Un propriétaire bruxellois a ainsi découvert, en 2023, que son platane centenaire, planté clairement en infraction des distances légales, ne pouvait pas être abattu sans autorisation de la Région, ce qui a bloqué le règlement du litige pendant plus d’un an. Ce n’est pas un cas isolé. La protection environnementale et le droit de voisinage tirent parfois dans des directions opposées, et le juge de paix doit naviguer entre les deux.
En Flandre, le décret sur la nature et les permis d’urbanisme prévoit des règles analogues. Les arbres d’une certaine circonférence de tronc peuvent nécessiter un permis d’abattage, indépendamment de leur situation par rapport aux limites de propriété.
Éviter le tribunal : la vraie priorité
Un litige d’arbre devant le juge de paix dure en moyenne entre six mois et deux ans si une expertise est ordonnée. Pour un différend qui porte sur un arbre fruitier et cinquante centimètres de distance, le coût humain et financier est disproportionné. La plupart des juges de paix tentent une conciliation en début d’audience, et la grande majorité des affaires se règlent à ce stade.
La solution la plus efficace reste la conversation préventive avec le voisin avant toute plantation. Une haie de thuyas, c’est sympathique le jour de la plantation. Quinze ans plus tard, quand elle fait quatre mètres de haut et prive le jardin voisin de toute lumière en hiver, le souvenir de cette conversation amicale devient un atout précieux en cas de tension.

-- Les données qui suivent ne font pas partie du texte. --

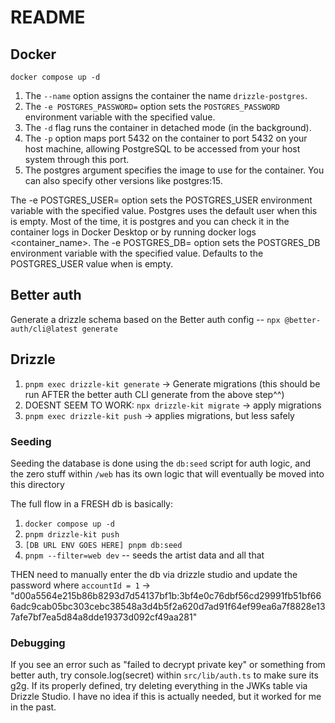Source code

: # README

## Docker

<!-- OLD: `docker run --name drizzle-postgres -e POSTGRES_PASSWORD=mypassword -d -p 5432:5432 postgres:17` -->

`docker compose up -d`

1. The `--name` option assigns the container the name `drizzle-postgres`.
2. The `-e POSTGRES_PASSWORD=` option sets the `POSTGRES_PASSWORD` environment variable with the specified value.
3. The `-d` flag runs the container in detached mode (in the background).
4. The `-p` option maps port 5432 on the container to port 5432 on your host machine, allowing PostgreSQL to be accessed from your host system through this port.
5. The postgres argument specifies the image to use for the container. You can also specify other versions like postgres:15.

The -e POSTGRES_USER= option sets the POSTGRES_USER environment variable with the specified value. Postgres uses the default user when this is empty. Most of the time, it is postgres and you can check it in the container logs in Docker Desktop or by running docker logs <container_name>.
The -e POSTGRES_DB= option sets the POSTGRES_DB environment variable with the specified value. Defaults to the POSTGRES_USER value when is empty.

## Better auth

Generate a drizzle schema based on the Better auth config -- `npx @better-auth/cli@latest generate`

## Drizzle

1. `pnpm exec drizzle-kit generate` -> Generate migrations (this should be run AFTER the better auth CLI generate from the above step^^)
2. DOESNT SEEM TO WORK: `npx drizzle-kit migrate` -> apply migrations
3. `pnpm exec drizzle-kit push` -> applies migrations, but less safely

### Seeding

Seeding the database is done using the `db:seed` script for auth logic, and the zero stuff within `/web` has its own logic
that will eventually be moved into this directory

The full flow in a FRESH db is basically:

1. `docker compose up -d`
2. `pnpm drizzle-kit push`
3. `[DB URL ENV GOES HERE] pnpm db:seed`
4. `pnpm --filter=web dev` -- seeds the artist data and all that

THEN need to manually enter the db via drizzle studio and update the password where `accountId = 1` -> "d00a5564e215b86b8293d7d54137bf1b:3bf4e0c76dbf56cd29991fb51bf666adc9cab05bc303cebc38548a3d4b5f2a620d7ad91f64ef99ea6a7f8828e137afe7bf7ea5d84a8dde19373d092cf49aa281"

### Debugging

If you see an error such as "failed to decrypt private key" or something from better auth, try console.log(secret) within `src/lib/auth.ts` to make sure its g2g.
If its properly defined, try deleting everything in the JWKs table via Drizzle Studio. I have no idea if this is actually needed, but it worked for me in the past.
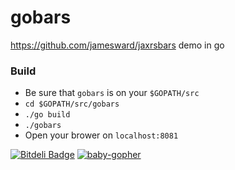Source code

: gobars
======

https://github.com/jamesward/jaxrsbars demo in go

### Build
  * Be sure that `gobars` is on your `$GOPATH/src`
  * `cd $GOPATH/src/gobars`
  * `./go build`
  * `./gobars`
  * Open your brower on `localhost:8081`




[![Bitdeli Badge](https://d2weczhvl823v0.cloudfront.net/tarrsalah/gobars/trend.png)](https://bitdeli.com/free "Bitdeli Badge")
[![baby-gopher](https://raw2.github.com/drnic/babygopher-site/gh-pages/images/babygopher-badge.png)](http://www.babygopher.org)

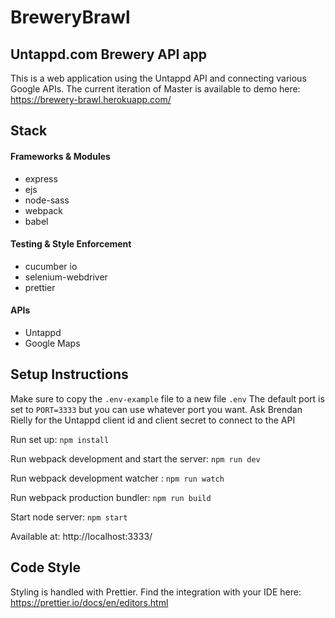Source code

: # BreweryBrawl

## Untappd.com Brewery API app

This is a web application using the Untappd API and connecting various Google APIs.
The current iteration of Master is available to demo here: https://brewery-brawl.herokuapp.com/

## Stack

#### Frameworks & Modules

-   express
-   ejs
-   node-sass
-   webpack
-   babel

#### Testing & Style Enforcement

-   cucumber io
-   selenium-webdriver
-   prettier

#### APIs

-   Untappd
-   Google Maps

## Setup Instructions

Make sure to copy the `.env-example` file to a new file `.env`
The default port is set to `PORT=3333` but you can use whatever port you want.
Ask Brendan Rielly for the Untappd client id and client secret to connect to the API

Run set up: `npm install`

Run webpack development and start the server: `npm run dev`

Run webpack development watcher : `npm run watch`

Run webpack production bundler: `npm run build`

Start node server: `npm start`

Available at: http://localhost:3333/

## Code Style

Styling is handled with Prettier. Find the integration with your IDE here: https://prettier.io/docs/en/editors.html
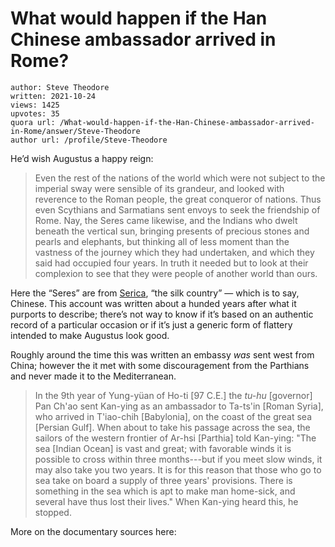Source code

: # What would happen if the Han Chinese ambassador arrived in Rome?

	author: Steve Theodore
	written: 2021-10-24
	views: 1425
	upvotes: 35
	quora url: /What-would-happen-if-the-Han-Chinese-ambassador-arrived-in-Rome/answer/Steve-Theodore
	author url: /profile/Steve-Theodore


He’d wish Augustus a happy reign:

> Even the rest of the nations of the world which were not subject to the imperial sway were sensible of its grandeur, and looked with reverence to the Roman people, the great conqueror of nations. Thus even Scythians and Sarmatians sent envoys to seek the friendship of Rome. Nay, the Seres came likewise, and the Indians who dwelt beneath the vertical sun, bringing presents of precious stones and pearls and elephants, but thinking all of less moment than the vastness of the journey which they had undertaken, and which they said had occupied four years. In truth it needed but to look at their complexion to see that they were people of another world than ours.

Here the “Seres” are from [Serica](https://en.wikipedia.org/wiki/Serica), “the silk country” — which is to say, Chinese. This account was written about a hunded years after what it purports to describe; there’s not way to know if it’s based on an authentic record of a particular occasion or if it’s just a generic form of flattery intended to make Augustus look good.

Roughly around the time this was written an embassy _was_  sent west from China; however the it met with some discouragement from the Parthians and never made it to the Mediterranean.

> In the 9th year of Yung-yüan of Ho-ti [97 C.E.] the _tu-hu_  [governor] Pan Ch'ao sent Kan-ying as an ambassador to Ta-ts'in [Roman Syria], who arrived in T'iao-chih [Babylonia], on the coast of the great sea [Persian Gulf]. When about to take his passage across the sea, the sailors of the western frontier of Ar-hsi [Parthia] told Kan-ying: "The sea [Indian Ocean] is vast and great; with favorable winds it is possible to cross within three months---but if you meet slow winds, it may also take you two years. It is for this reason that those who go to sea take on board a supply of three years' provisions. There is something in the sea which is apt to make man home-sick, and several have thus lost their lives." When Kan-ying heard this, he stopped.

More on the documentary sources here:



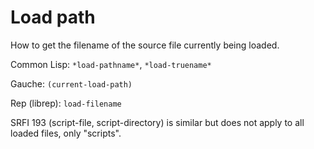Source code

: # Load path

How to get the filename of the source file currently being loaded.

Common Lisp: `*load-pathname*`, `*load-truename*`

Gauche: `(current-load-path)`

Rep (librep): `load-filename`

SRFI 193 (script-file, script-directory) is similar but does not apply
to all loaded files, only "scripts".
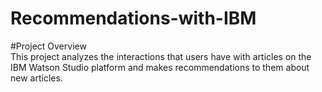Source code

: # Recommendations-with-IBM  
#Project Overview     
This project analyzes the interactions that users have with articles on the IBM Watson Studio platform and makes recommendations to them about new articles.

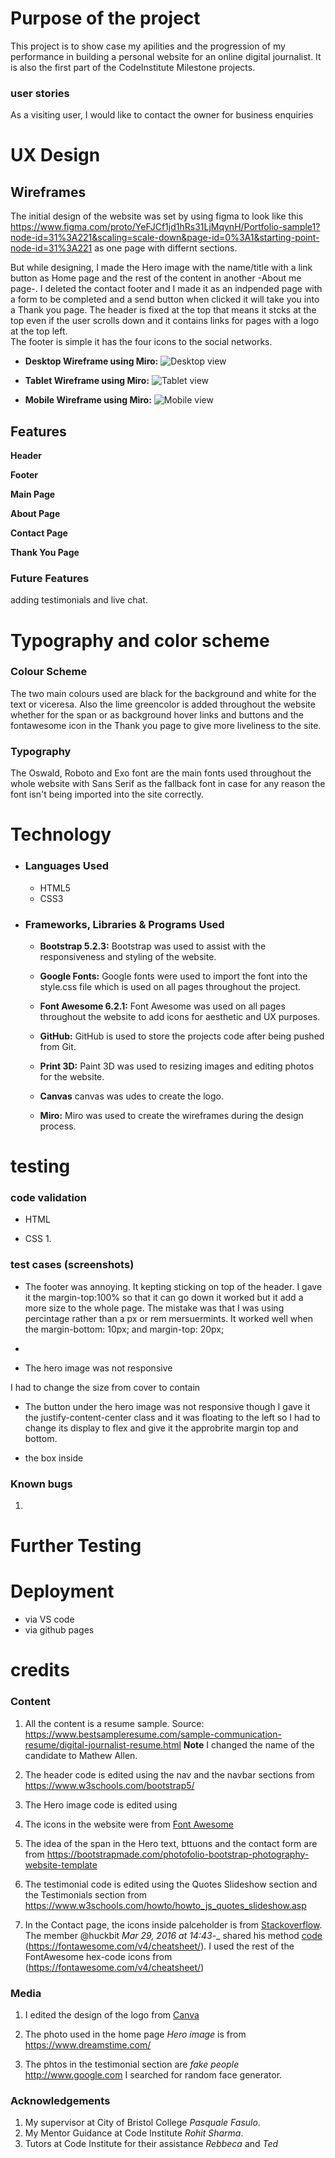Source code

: # Purpose of the project
This project is to show case my apilities and the progression of my performance in building a personal website for an online digital journalist. It is also the first part of the CodeInstitute Milestone projects.

### user stories
 As a visiting user, I would like to contact the owner for business enquiries


# UX Design

## Wireframes

 The initial design of the website was set by using figma to look like this
 https://www.figma.com/proto/YeFJCf1jd1hRs31LjMqynH/Portfolio-sample1?node-id=31%3A221&scaling=scale-down&page-id=0%3A1&starting-point-node-id=31%3A221 as one page with differnt sections.

 But while designing, I made the Hero image with the name/title with a link button as Home page and the rest of the content in another -About me page-. I deleted the contact footer and I made it as an indpended page with a form to be completed and a send button when clicked it will take you into a Thank you page. The header is fixed at the top that means it stcks at the top even if the user scrolls down and it contains links for pages with a logo at the top left.  
 The footer is simple it has the four icons to the social networks.


 - **Desktop Wireframe using Miro:**
    ![Desktop view](https://github.com/Jawahir01/MilestoneProject/blob/master/assets/img/miro-desktop.png)

 - **Tablet Wireframe using Miro:**
    ![Tablet view](https://github.com/Jawahir01/MilestoneProject/blob/master/assets/img/miro-tablet.png)

 - **Mobile Wireframe using Miro:**
    ![Mobile view](https://github.com/Jawahir01/MilestoneProject/blob/master/assets/img/miro-phone.png)


## Features

 **Header**


**Footer**


**Main Page**


**About Page**


**Contact Page**


**Thank You Page**



### Future Features
adding testimonials and live chat.



# Typography and color scheme

### Colour Scheme
 The two main colours used are black for the background and white for the text or viceresa. Also the lime greencolor is added throughout the website whether for the span or as background hover links and buttons and the fontawesome icon in the Thank you page to give more  liveliness to the site.

### Typography
The Oswald, Roboto and Exo font are the main fonts used throughout the whole website with Sans Serif as the fallback font in case for any reason the font isn't being imported into the site correctly.
 



# Technology
 - ### Languages Used
    + HTML5
    + CSS3

 - ### Frameworks, Libraries & Programs Used
    - **Bootstrap 5.2.3:**
    Bootstrap was used to assist with the responsiveness and styling of the website.

    - **Google Fonts:**
    Google fonts were used to import the  font into the style.css file which is used on all pages throughout the project.

    - **Font Awesome 6.2.1:**
    Font Awesome was used on all pages throughout the website to add icons for aesthetic and UX purposes.

    - **GitHub:**
    GitHub is used to store the projects code after being pushed from Git.

    - **Print 3D:**
    Paint 3D was used to resizing images and editing photos for the website.

    - **Canvas**
    canvas was udes to create the logo.

    - **Miro:**
    Miro was used to create the wireframes during the design process.


# testing

### code validation
- HTML
    
    
- CSS
    1. 
    
### test cases (screenshots)

- The footer was annoying. It kepting sticking on top of the header. I gave it the margin-top:100% so that it can go down it worked but it add a more size to the whole page. The mistake was that I was using percintage rather than a px or rem mersuermints. It worked well when the  margin-bottom: 10px; and margin-top: 20px;

- 

- The hero image was not responsive 

I had to change the size from cover to contain 

- The button under the hero image was not responsive though I gave it the justify-content-center class and it was floating to the left so I had to change its display to flex and give it the approbrite margin top and bottom.

- the box inside
### Known bugs
1. 




# Further Testing


# Deployment
- via VS code
- via github pages



# credits

### Content
1. All the content is a resume sample.
 Source: https://www.bestsampleresume.com/sample-communication-resume/digital-journalist-resume.html
    **Note** I changed the name of the candidate to Mathew Allen.

2. The header code is edited using the nav and the navbar sections from https://www.w3schools.com/bootstrap5/

2. The Hero image code is edited using 

3. The icons in the website were from [Font Awesome](https://fontawesome.com)

4. The idea of the span in the Hero text, bttuons and the contact form are from 
    https://bootstrapmade.com/photofolio-bootstrap-photography-website-template

5. The testimonial code is edited using the Quotes Slideshow section and the Testimonials section from https://www.w3schools.com/howto/howto_js_quotes_slideshow.asp 

6. In the Contact page, the icons inside palceholder is from [Stackoverflow](https://stackoverflow.com/questions/19350291/use-font-awesome-icon-in-placeholder). The member @huckbit _Mar 29, 2016 at 14:43_-_ shared his method [code ](https://codepen.io/huckbit/pen/rezezb?editors=1100#0)(https://fontawesome.com/v4/cheatsheet/).
I used the rest of the FontAwesome hex-code icons from (https://fontawesome.com/v4/cheatsheet/)


### Media
1. I edited the design of the logo from [Canva](https://www.canva.com/logos)

2. The photo used in the home page _Hero image_ is from https://www.dreamstime.com/

3. The phtos in the testimonial section are _fake people_ http://www.google.com I searched for random face generator.


### Acknowledgements
1. My supervisor at City of Bristol College _Pasquale Fasulo_.
2. My Mentor Guidance at Code Institute _Rohit Sharma_.
3. Tutors at Code Institute for their assistance _Rebbeca_ and _Ted_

Pour les situations déjà conflictuelles, les maisons de justice et les services de médiation communale offrent une alternative gratuite ou peu coûteuse au tribunal. Peu de Belges savent qu’ils existent. Encore moins les utilisent, préférant parfois laisser mijoter le conflit jusqu’à ce qu’il déborde, comme les racines de ce fameux chêne. Ce serait dommage d’en arriver là pour une question de cinquante centimètres.